Unsubject over at Vicarious Existence has done a better job of crunching the numbers than I could which goes to show that 38 Studios and the state of Rhode Island had made a deal that looks awfully like a financial suicide pact. As in, if you agree to hiring a bloated payroll that will burn through cash at an astonishing rate, then we’ll give/lend you a huge pile of money that nonetheless isn’t nearly enough to actually meet that payroll for the length of time needed to complete the project. After a point, throwing extra bodies on a project doesn’t actually bring it in that much faster – just because it takes one woman nine months to produce a baby doesn’t mean that you can do it in one month if you put nine women on the task 🙂 The deal that 38 Studios signed up to could almost have been designed expressly for the purpose of pissing taxpayers’ money up the wall before creating a bankruptcy and more unemployed people than if they’d not done the deal in the first place. It was manifestly a deal made by people on both sides who did not do the maths – although in defence of the governor’s staff they are politicians, and many people in politics seem to have gone into that career expressly to piss taxpayers’ money up the wall, so we couldn’t really expect anything else.
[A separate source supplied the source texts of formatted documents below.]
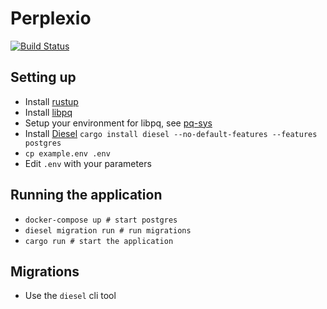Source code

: # Perplexio

[![Build Status](https://travis-ci.org/snorrwe/perplexio-backend.svg?branch=master)](https://travis-ci.org/snorrwe/perplexio-backend)

## Setting up

- Install [rustup](https://github.com/rust-lang/rustup.rs#installation)
- Install [libpq](https://www.postgresql.org/download/)
- Setup your environment for libpq, see [pq-sys](https://github.com/sgrif/pq-sys#building)
- Install [Diesel](http://diesel.rs/guides/getting-started/) `cargo install diesel --no-default-features --features postgres`
- `cp example.env .env`
- Edit `.env` with your parameters

## Running the application

- `docker-compose up # start postgres`
- `diesel migration run # run migrations`
- `cargo run # start the application`

## Migrations

- Use the `diesel` cli tool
It’s got nothing to do with whether Copernicus was going to be a sandbox or a theme park MMO, or if it would be solo-friendly or force grouping. Nothing the developers actually working on the game could have done would have saved it – well, apart from offering their labour for free for a couple of years, anyway. The game never got to the point of failing on its design or its merits, because it died before it got to the point of being seen by the outside world. 38 Studios could have been making a new brand of washing machine rather than an MMO for all the difference it would have made. It doesn’t matter what their product was going to be, because the company ran out of money long before they actually had a product. Because people who damned well should have known better Did Not Do The Bloody Maths.